:: What the exercise asks ::
Retype every line from the top of the entries down to the one with "and enhancing collaboration.", both included, and skip the pictures.

:: Record excerpts ::
******************************
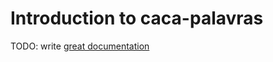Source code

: # Introduction to caca-palavras

TODO: write [great documentation](http://jacobian.org/writing/what-to-write/)
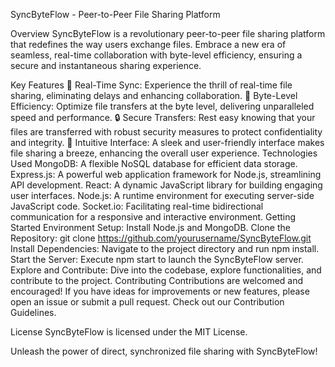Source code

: SyncByteFlow - Peer-to-Peer File Sharing Platform

Overview
SyncByteFlow is a revolutionary peer-to-peer file sharing platform that redefines the way users exchange files. Embrace a new era of seamless, real-time collaboration with byte-level efficiency, ensuring a secure and instantaneous sharing experience.

Key Features
🚀 Real-Time Sync: Experience the thrill of real-time file sharing, eliminating delays and enhancing collaboration.
📂 Byte-Level Efficiency: Optimize file transfers at the byte level, delivering unparalleled speed and performance.
🔒 Secure Transfers: Rest easy knowing that your files are transferred with robust security measures to protect confidentiality and integrity.
🎨 Intuitive Interface: A sleek and user-friendly interface makes file sharing a breeze, enhancing the overall user experience.
Technologies Used
MongoDB: A flexible NoSQL database for efficient data storage.
Express.js: A powerful web application framework for Node.js, streamlining API development.
React: A dynamic JavaScript library for building engaging user interfaces.
Node.js: A runtime environment for executing server-side JavaScript code.
Socket.io: Facilitating real-time bidirectional communication for a responsive and interactive environment.
Getting Started
Environment Setup: Install Node.js and MongoDB.
Clone the Repository: git clone https://github.com/yourusername/SyncByteFlow.git
Install Dependencies: Navigate to the project directory and run npm install.
Start the Server: Execute npm start to launch the SyncByteFlow server.
Explore and Contribute: Dive into the codebase, explore functionalities, and contribute to the project.
Contributing
Contributions are welcomed and encouraged! If you have ideas for improvements or new features, please open an issue or submit a pull request. Check out our Contribution Guidelines.

License
SyncByteFlow is licensed under the MIT License.

Unleash the power of direct, synchronized file sharing with SyncByteFlow!
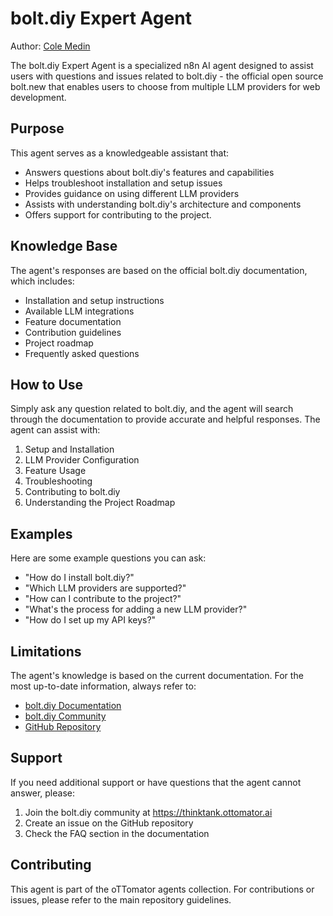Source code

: # bolt.diy Expert Agent

Author: [Cole Medin](https://www.youtube.com/@ColeMedin)

The bolt.diy Expert Agent is a specialized n8n AI agent designed to assist users with questions and issues related to bolt.diy - the official open source bolt.new that enables users to choose from multiple LLM providers for web development.

## Purpose

This agent serves as a knowledgeable assistant that:
- Answers questions about bolt.diy's features and capabilities
- Helps troubleshoot installation and setup issues
- Provides guidance on using different LLM providers
- Assists with understanding bolt.diy's architecture and components
- Offers support for contributing to the project.

## Knowledge Base

The agent's responses are based on the official bolt.diy documentation, which includes:
- Installation and setup instructions
- Available LLM integrations
- Feature documentation
- Contribution guidelines
- Project roadmap
- Frequently asked questions

## How to Use

Simply ask any question related to bolt.diy, and the agent will search through the documentation to provide accurate and helpful responses. The agent can assist with:

1. Setup and Installation
2. LLM Provider Configuration
3. Feature Usage
4. Troubleshooting
5. Contributing to bolt.diy
6. Understanding the Project Roadmap

## Examples

Here are some example questions you can ask:
- "How do I install bolt.diy?"
- "Which LLM providers are supported?"
- "How can I contribute to the project?"
- "What's the process for adding a new LLM provider?"
- "How do I set up my API keys?"

## Limitations

The agent's knowledge is based on the current documentation. For the most up-to-date information, always refer to:
- [bolt.diy Documentation](https://stackblitz-labs.github.io/bolt.diy/)
- [bolt.diy Community](https://thinktank.ottomator.ai)
- [GitHub Repository](https://github.com/stackblitz-labs/bolt.diy)

## Support

If you need additional support or have questions that the agent cannot answer, please:
1. Join the bolt.diy community at https://thinktank.ottomator.ai
2. Create an issue on the GitHub repository
3. Check the FAQ section in the documentation

## Contributing

This agent is part of the oTTomator agents collection. For contributions or issues, please refer to the main repository guidelines.
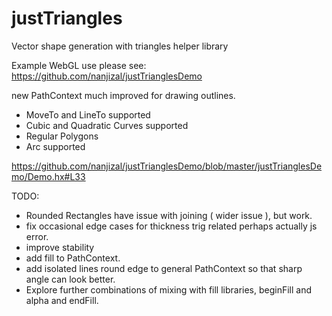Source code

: # justTriangles
Vector shape generation with triangles helper library

Example WebGL use please see:
https://github.com/nanjizal/justTrianglesDemo

new PathContext much improved for drawing outlines.
- MoveTo and LineTo supported
- Cubic and Quadratic Curves supported
- Regular Polygons
- Arc supported

https://github.com/nanjizal/justTrianglesDemo/blob/master/justTrianglesDemo/Demo.hx#L33

TODO:
- Rounded Rectangles have issue with joining ( wider issue ), but work.
- fix occasional edge cases for thickness trig related perhaps actually js error.
- improve stability
- add fill to PathContext.
- add isolated lines round edge to general PathContext so that sharp angle can look better.
- Explore further combinations of mixing with fill libraries, beginFill and alpha and endFill.
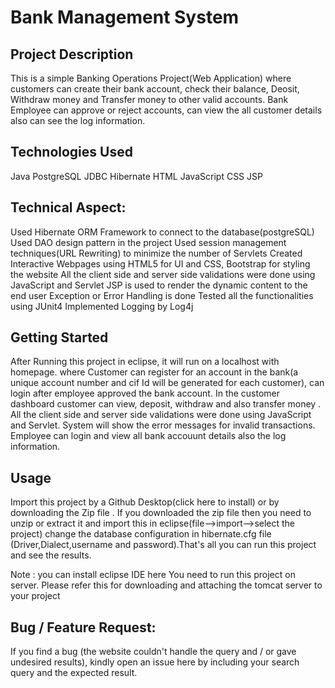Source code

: # Bank Management System
## Project Description
This is a simple Banking Operations Project(Web Application) where customers can create their bank account, check their balance, Deosit, Withdraw money and Transfer money to other valid accounts. Bank Employee can approve or reject accounts, can view the all customer details also can see the log information.

## Technologies Used
Java
PostgreSQL
JDBC
Hibernate
HTML
JavaScript
CSS
JSP
## Technical Aspect:
Used Hibernate ORM Framework to connect to the database(postgreSQL)
Used DAO design pattern in the project
Used session management techniques(URL Rewriting) to minimize the number of Servlets
Created Interactive Webpages using HTML5 for UI and CSS, Bootstrap for styling the website
All the client side and server side validations were done using JavaScript and Servlet
JSP is used to render the dynamic content to the end user
Exception or Error Handling is done
Tested all the functionalities using JUnit4
Implemented Logging by Log4j
## Getting Started
After Running this project in eclipse, it will run on a localhost with homepage. where Customer can register for an account in the bank(a unique account number and cif Id will be generated for each customer), can login after employee approved the bank account. In the customer dashboard customer can view, deposit, withdraw and also transfer money . All the client side and server side validations were done using JavaScript and Servlet. System will show the error messages for invalid transactions. Employee can login and view all bank accouunt details also the log information.

## Usage
Import this project by a Github Desktop(click here to install) or by downloading the Zip file . If you downloaded the zip file then you need to unzip or extract it and import this in eclipse(file-->import-->select the project) change the database configuration in hibernate.cfg file (Driver,Dialect,username and password).That's all you can run this project and see the results.

Note :
you can install eclipse IDE here
You need to run this project on server. Please refer this for downloading and attaching the tomcat server to your project
## Bug / Feature Request:
If you find a bug (the website couldn't handle the query and / or gave undesired results), kindly open an issue here by including your search query and the expected result.
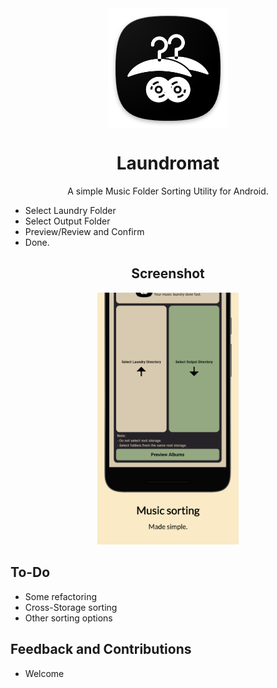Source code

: <div align="center">

<img width="" src="android/app/src/main/res/mipmap-xxxhdpi/ic_launcher.png" alt="Laundromat" align="center">

# Laundromat

A simple Music Folder Sorting Utility for Android.

</div>

- Select Laundry Folder
- Select Output Folder
- Preview/Review and Confirm
- Done.

<div align="center">

## Screenshot

<img alt="Shelf home screen" src="fastlane/metadata/android/en-US/images/phoneScreenshots/1.png" width="45%">

</div>

## To-Do
- Some refactoring
- Cross-Storage sorting
- Other sorting options

## Feedback and Contributions
- Welcome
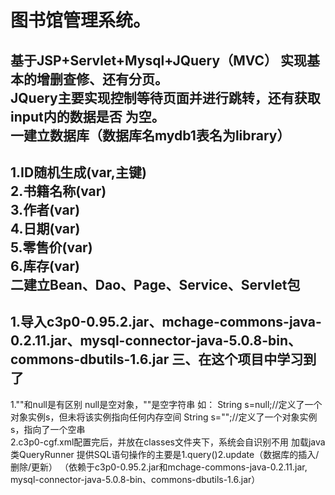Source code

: 图书馆管理系统。
======
基于JSP+Servlet+Mysql+JQuery（MVC）
实现基本的增删查修、还有分页。</br>
JQuery主要实现控制等待页面并进行跳转，还有获取input内的数据是否
为空。</br>
一建立数据库（数据库名mydb1表名为library）</br>
------
1.ID随机生成(var,主键)</br>
2.书籍名称(var)</br>
3.作者(var)</br>
4.日期(var)</br>
5.零售价(var)</br>
6.库存(var)</br>
二建立Bean、Dao、Page、Service、Servlet包
------
1.导入c3p0-0.95.2.jar、mchage-commons-java-0.2.11.jar、mysql-connector-java-5.0.8-bin、commons-dbutils-1.6.jar
三、在这个项目中学习到了
---------
1.""和null是有区别
null是空对象，""是空字符串
如：
String s=null;//定义了一个对象实例s，但未将该实例指向任何内存空间
String s="";//定义了一个对象实例s，指向了一个空串</br>
2.c3p0-cgf.xml配置完后，并放在classes文件夹下，系统会自识别不用
加载java类QueryRunner 提供SQL语句操作的主要是1.query()2.update（数据库的插入/删除/更新）
（依赖于c3p0-0.95.2.jar和mchage-commons-java-0.2.11.jar,
mysql-connector-java-5.0.8-bin、commons-dbutils-1.6.jar）
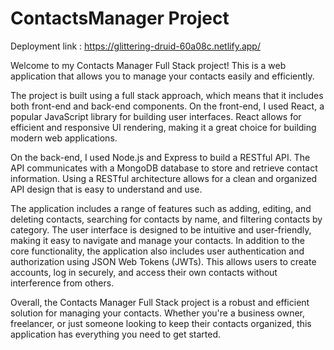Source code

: # ContactsManager Project

Deployment link : https://glittering-druid-60a08c.netlify.app/

Welcome to my Contacts Manager Full Stack project! This is a web application that allows you to manage your contacts easily and efficiently.

The project is built using a full stack approach, which means that it includes both front-end and back-end components. On the front-end, I used React, a popular JavaScript library for building user interfaces. React allows for efficient and responsive UI rendering, making it a great choice for building modern web applications.

On the back-end, I used Node.js and Express to build a RESTful API. The API communicates with a MongoDB database to store and retrieve contact information. Using a RESTful architecture allows for a clean and organized API design that is easy to understand and use.

The application includes a range of features such as adding, editing, and deleting contacts, searching for contacts by name, and filtering contacts by category. The user interface is designed to be intuitive and user-friendly, making it easy to navigate and manage your contacts.
In addition to the core functionality, the application also includes user authentication and authorization using JSON Web Tokens (JWTs). This allows users to create accounts, log in securely, and access their own contacts without interference from others.

Overall, the Contacts Manager Full Stack project is a robust and efficient solution for managing your contacts. Whether you're a business owner, freelancer, or just someone looking to keep their contacts organized, this application has everything you need to get started.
******************************
:: Expected answer ::
Source code

: # Introduction to caca-palavras

TODO: write [great documentation](http://jacobian.org/writing/what-to-write/)
Source code

: SyncByteFlow - Peer-to-Peer File Sharing Platform

Overview
SyncByteFlow is a revolutionary peer-to-peer file sharing platform that redefines the way users exchange files. Embrace a new era of seamless, real-time collaboration with byte-level efficiency, ensuring a secure and instantaneous sharing experience.

Key Features
🚀 Real-Time Sync: Experience the thrill of real-time file sharing, eliminating delays and enhancing collaboration.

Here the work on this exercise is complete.